Cage nos mostra que não existe nem um espaço vazio e nem um tempo vazio, pois sempre há algo para se ver e se ouvir. Aliás, para ele, música é uma experiência teatral: uma ocorrência entre o que se vê e o que se ouve. Ele curtia muito nem tanto em ouvir orquestras, mas perceber o menor movimento dos músicos e, para ele, essa experiência é uma emergência no campo da percepção e, por isso, não poderia ser desconsiderada na tentativa de reproduzir algo.

O performer é co-criador da composição.O que ele traz para a criação: há sempre uma tensão entre o que se observa e o que não se observa. E, a partir disso, de um meio e não de um começo, pois sempre se está num campo perceptivo, abrir-se para as desarmonias, que são as harmonias a que não estamos habituados.4. Aberturas para o cotidiano:Não precisamos esperar a arte para que haja arte.

Isso não quer dizer que você não entra mais num cinema ou lê um texto poético ou, ainda, não ouve mais música. Pelo contrário: o tempo todo é cinema, poesia e música.
Um programa desse tipo, em bases cageanas, sugere: veja e ouça o que tem para ser ouvido e visto agora.
Experimente!

Uma idéia muito difícil de ser aceita, entendo. Ela tem por base a não oposição entre arte e vida, como postula John Cage, o que joga por chão alguns séculos de construções teóricas e de formação de hábitos para arte.Esse exercício compositivo implica, primeiro, no esvaziamento de tudo o que é prévio, de tudo o que é intencional. Você encontra-se no nível zero. Mas nesse nível, lembra Cage, não ocorre um simples nada – o vazio é pleno de desejo. É um meio no qual você já está inserido.
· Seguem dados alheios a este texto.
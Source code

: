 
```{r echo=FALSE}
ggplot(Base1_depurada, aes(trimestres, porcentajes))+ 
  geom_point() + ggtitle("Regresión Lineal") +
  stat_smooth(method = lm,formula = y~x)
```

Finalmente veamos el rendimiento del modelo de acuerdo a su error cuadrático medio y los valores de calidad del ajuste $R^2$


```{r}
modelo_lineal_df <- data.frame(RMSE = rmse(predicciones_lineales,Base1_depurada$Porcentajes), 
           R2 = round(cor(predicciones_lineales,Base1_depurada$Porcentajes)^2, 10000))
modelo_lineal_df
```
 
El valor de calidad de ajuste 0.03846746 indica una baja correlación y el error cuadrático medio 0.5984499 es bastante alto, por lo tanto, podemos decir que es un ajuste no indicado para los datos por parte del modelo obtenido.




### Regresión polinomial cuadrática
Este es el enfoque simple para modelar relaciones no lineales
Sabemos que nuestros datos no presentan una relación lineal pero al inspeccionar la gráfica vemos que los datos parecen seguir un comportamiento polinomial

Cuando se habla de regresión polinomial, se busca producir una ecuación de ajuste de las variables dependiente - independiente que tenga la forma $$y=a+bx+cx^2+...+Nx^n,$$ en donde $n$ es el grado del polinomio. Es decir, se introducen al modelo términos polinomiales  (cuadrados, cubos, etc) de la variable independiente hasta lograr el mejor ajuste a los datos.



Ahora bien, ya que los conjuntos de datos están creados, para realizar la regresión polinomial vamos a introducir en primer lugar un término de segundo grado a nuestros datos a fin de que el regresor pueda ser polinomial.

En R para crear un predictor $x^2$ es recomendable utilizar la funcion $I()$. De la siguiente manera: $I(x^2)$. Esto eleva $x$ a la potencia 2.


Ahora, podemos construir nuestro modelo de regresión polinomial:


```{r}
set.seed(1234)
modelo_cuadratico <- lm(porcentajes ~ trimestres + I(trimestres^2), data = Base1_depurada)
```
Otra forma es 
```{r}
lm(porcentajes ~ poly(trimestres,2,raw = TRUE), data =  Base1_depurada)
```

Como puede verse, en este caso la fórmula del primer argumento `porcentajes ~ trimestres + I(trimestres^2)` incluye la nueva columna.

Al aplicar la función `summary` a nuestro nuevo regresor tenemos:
Exemplo: num bar, com cadeiras na calçada, o músico e cantor cria um ambiente com bossa nova. Uma imagem cheia: as pessoas bebem uma cervejinha, namoram, cantam juntos etc. É preciso algo mais – que, na verdade, será algo de menos. Ele vai ser dado, a mim, por um garoto que passa correndo pela cena, cortando o espaço com velocidade. Há uma disjunção entre imagens, uma sensação de vazio que perpassa num espaço intervalar (ma) entre as duas imagens/sensação. Há um breve e rapidíssimo atrito entre imagens que não se explicam.
São exercícios de fruição estética que podem, entretanto, serem utilizados para a criação cênica e processual.

A fresta:

Compor é sempre pensado como um ato de preenchimento. Modifico isso: compor é um ato de percepção.

Exercitei, no evento, a composição como um ato de percepção. Para tanto, tomei a idéia de fresta e procurei explorar sua conexão com a experiência do vazio.

Convidei Paulo Azevedo, da Cia Espanca, de Belo Horizonte, que assistia ao debate, para um experimento de fresta. Em meio às pessoas esparramadas pelo Estúdio Dudude Herrmann, ele deveria encontrar um corte de percepção. Solicitei aos presentes que ficassem, por um momento, em quietude, simplesmente para que pudéssemos acolher o que poderia acontecer. Paulo andou e, chegando a um ponto da sala, parou de costas. Por um momento nos iluminamos com um corpo que se oferece para ser visto por uma fresta: por suas costas.

Diria que o ator quase deixa de fazer para que algo se deixe fazer. Realiza cortes perceptivos – corredores e fluxos que guiam a percepção do espectador.São linhas sóbrias de composição. E elas podem ser exercitadas o tempo todo: não precisa esperar por um grande momento, mas também não o recusa.

[i] Belo Horizonte, 26/11/06.
[ii] JULLIEN, François. Tratado da eficácia. Tradução de Paulo Neves. São Paulo: Editora 34, 1998.
[iii] HASHIMOTO, Madalena. Pintura e escritura do mundo flutuante São Paulo: Hedra, 2002.
[iv] Mestre de Aikido do Nakatani Dojo, em Belo Horizonte.
[v] GREINER, Christine. Butô: pensamento em evolução. São Paulo: Escrituras, 1998.
[vi] Sobre John Cage:TERRA, Vera. Acaso e Aleatório na Música, um estudo da indeterminação nas poéticas de Cage e Boulez. São Paulo: Educ, 2000.CAGE, John. Silence: lectures and writings. Middletown: Wesleyan University Press, 1974.